Mimi Pond Knows From Waitressing
Having spent, in another life, thirteen years waiting tables in Austin's Magnolia Cafe (no, the one on Lake Austin Boulevard), I can hereby attest that Mimi Pond knows exactly what she's talking about – drawing about, here – when it comes to the more working-class, non-franchised end of the food-service industry.
The weeds of mealtime rushes, the relentless coffee refills, the hungover double-shifts, the drugs, the often contentious floor/kitchen divide, the musical-chairsesque sexual hookups with co-workers and customers, the drugs, and every shift's final insult-to-injury known as closing sidework: Pond captures the entire grease-stained, Bunn-o-Matic'd spectacle perfectly.
[Note: Yes, I know I said "the drugs" twice. Whattaya think, I'm some kind of fucking idiot?]

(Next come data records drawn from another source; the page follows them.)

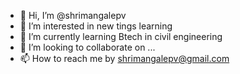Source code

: - 👋 Hi, I’m @shrimangalepv
- 👀 I’m interested in new tings learning
- 🌱 I’m currently learning Btech in civil engineering
- 💞️ I’m looking to collaborate on ...
- 📫 How to reach me by shrimangalepv@gmail.com

<!---
shrimangalepv/shrimangalepv is a ✨ special ✨ repository because its `README.md` (this file) appears on your GitHub profile.
You can click the Preview link to take a look at your changes.
--->
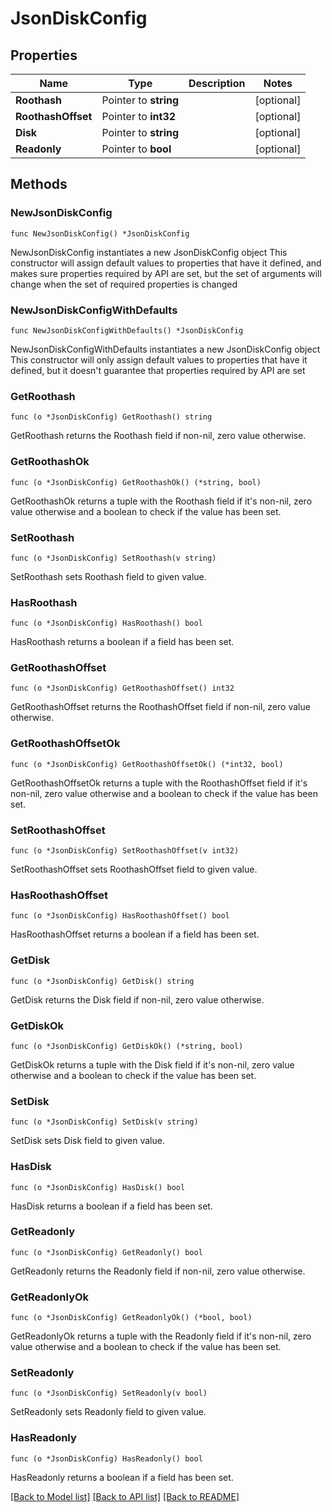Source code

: # JsonDiskConfig

## Properties

Name | Type | Description | Notes
------------ | ------------- | ------------- | -------------
**Roothash** | Pointer to **string** |  | [optional] 
**RoothashOffset** | Pointer to **int32** |  | [optional] 
**Disk** | Pointer to **string** |  | [optional] 
**Readonly** | Pointer to **bool** |  | [optional] 

## Methods

### NewJsonDiskConfig

`func NewJsonDiskConfig() *JsonDiskConfig`

NewJsonDiskConfig instantiates a new JsonDiskConfig object
This constructor will assign default values to properties that have it defined,
and makes sure properties required by API are set, but the set of arguments
will change when the set of required properties is changed

### NewJsonDiskConfigWithDefaults

`func NewJsonDiskConfigWithDefaults() *JsonDiskConfig`

NewJsonDiskConfigWithDefaults instantiates a new JsonDiskConfig object
This constructor will only assign default values to properties that have it defined,
but it doesn't guarantee that properties required by API are set

### GetRoothash

`func (o *JsonDiskConfig) GetRoothash() string`

GetRoothash returns the Roothash field if non-nil, zero value otherwise.

### GetRoothashOk

`func (o *JsonDiskConfig) GetRoothashOk() (*string, bool)`

GetRoothashOk returns a tuple with the Roothash field if it's non-nil, zero value otherwise
and a boolean to check if the value has been set.

### SetRoothash

`func (o *JsonDiskConfig) SetRoothash(v string)`

SetRoothash sets Roothash field to given value.

### HasRoothash

`func (o *JsonDiskConfig) HasRoothash() bool`

HasRoothash returns a boolean if a field has been set.

### GetRoothashOffset

`func (o *JsonDiskConfig) GetRoothashOffset() int32`

GetRoothashOffset returns the RoothashOffset field if non-nil, zero value otherwise.

### GetRoothashOffsetOk

`func (o *JsonDiskConfig) GetRoothashOffsetOk() (*int32, bool)`

GetRoothashOffsetOk returns a tuple with the RoothashOffset field if it's non-nil, zero value otherwise
and a boolean to check if the value has been set.

### SetRoothashOffset

`func (o *JsonDiskConfig) SetRoothashOffset(v int32)`

SetRoothashOffset sets RoothashOffset field to given value.

### HasRoothashOffset

`func (o *JsonDiskConfig) HasRoothashOffset() bool`

HasRoothashOffset returns a boolean if a field has been set.

### GetDisk

`func (o *JsonDiskConfig) GetDisk() string`

GetDisk returns the Disk field if non-nil, zero value otherwise.

### GetDiskOk

`func (o *JsonDiskConfig) GetDiskOk() (*string, bool)`

GetDiskOk returns a tuple with the Disk field if it's non-nil, zero value otherwise
and a boolean to check if the value has been set.

### SetDisk

`func (o *JsonDiskConfig) SetDisk(v string)`

SetDisk sets Disk field to given value.

### HasDisk

`func (o *JsonDiskConfig) HasDisk() bool`

HasDisk returns a boolean if a field has been set.

### GetReadonly

`func (o *JsonDiskConfig) GetReadonly() bool`

GetReadonly returns the Readonly field if non-nil, zero value otherwise.

### GetReadonlyOk

`func (o *JsonDiskConfig) GetReadonlyOk() (*bool, bool)`

GetReadonlyOk returns a tuple with the Readonly field if it's non-nil, zero value otherwise
and a boolean to check if the value has been set.

### SetReadonly

`func (o *JsonDiskConfig) SetReadonly(v bool)`

SetReadonly sets Readonly field to given value.

### HasReadonly

`func (o *JsonDiskConfig) HasReadonly() bool`

HasReadonly returns a boolean if a field has been set.


[[Back to Model list]](../README.md#documentation-for-models) [[Back to API list]](../README.md#documentation-for-api-endpoints) [[Back to README]](../README.md)


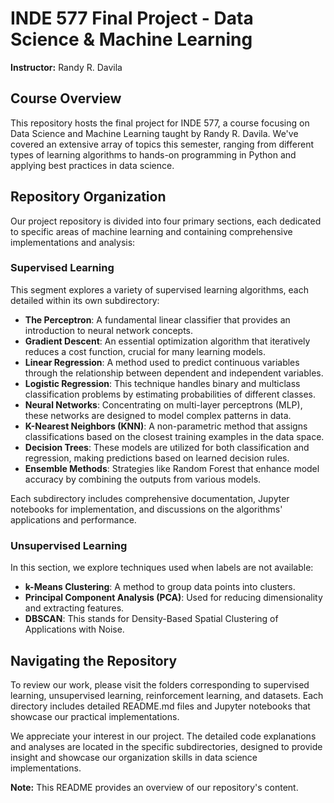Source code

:# INDE 577 Final Project - Data Science & Machine Learning
**Instructor:** Randy R. Davila

## Course Overview
This repository hosts the final project for INDE 577, a course focusing on Data Science and Machine Learning taught by Randy R. Davila. We've covered an extensive array of topics this semester, ranging from different types of learning algorithms to hands-on programming in Python and applying best practices in data science.

## Repository Organization
Our project repository is divided into four primary sections, each dedicated to specific areas of machine learning and containing comprehensive implementations and analysis:

### Supervised Learning
This segment explores a variety of supervised learning algorithms, each detailed within its own subdirectory:
- **The Perceptron**: A fundamental linear classifier that provides an introduction to neural network concepts.
- **Gradient Descent**: An essential optimization algorithm that iteratively reduces a cost function, crucial for many learning models.
- **Linear Regression**: A method used to predict continuous variables through the relationship between dependent and independent variables.
- **Logistic Regression**: This technique handles binary and multiclass classification problems by estimating probabilities of different classes.
- **Neural Networks**: Concentrating on multi-layer perceptrons (MLP), these networks are designed to model complex patterns in data.
- **K-Nearest Neighbors (KNN)**: A non-parametric method that assigns classifications based on the closest training examples in the data space.
- **Decision Trees**: These models are utilized for both classification and regression, making predictions based on learned decision rules.
- **Ensemble Methods**: Strategies like Random Forest that enhance model accuracy by combining the outputs from various models.

Each subdirectory includes comprehensive documentation, Jupyter notebooks for implementation, and discussions on the algorithms' applications and performance.

### Unsupervised Learning
In this section, we explore techniques used when labels are not available:
- **k-Means Clustering**: A method to group data points into clusters.
- **Principal Component Analysis (PCA)**: Used for reducing dimensionality and extracting features.
- **DBSCAN**: This stands for Density-Based Spatial Clustering of Applications with Noise.

## Navigating the Repository
To review our work, please visit the folders corresponding to supervised learning, unsupervised learning, reinforcement learning, and datasets. Each directory includes detailed README.md files and Jupyter notebooks that showcase our practical implementations.

We appreciate your interest in our project. The detailed code explanations and analyses are located in the specific subdirectories, designed to provide insight and showcase our organization skills in data science implementations.

**Note:** This README provides an overview of our repository's content.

Over Easy, the sixth of Pond's cartoon books, is the first one that's a solid, single narrative – and we can only hope there'll be more like it. A sort of fictionalized memoir, this lovingly rendered tale follows young art-school student Madge who, suddenly bereft of scholarship funds, takes a job at The Imperial Cafe and is quickly entangled in the myriad dramas and dreams (and drugs) that come with food-ferrying drudgery. Specifically: Food-ferrying drudgery in a diner in Oakland, California, in the late Seventies. (The transitional culture depicted – the last hurrah of the hippies and the first raucous yawp of punk – is a bonus.) This is also the first Pond book from Drawn & Quarterly, the Canadian publishing house that makes books to last and to be cherished, and so of course it's afforded the excellent production values such fine work deserves.
Go ahead, buy a copy for yourself and your favorite waitron: Mimi Pond's Over Easy will 86 the blues after the lousiest shift of any year.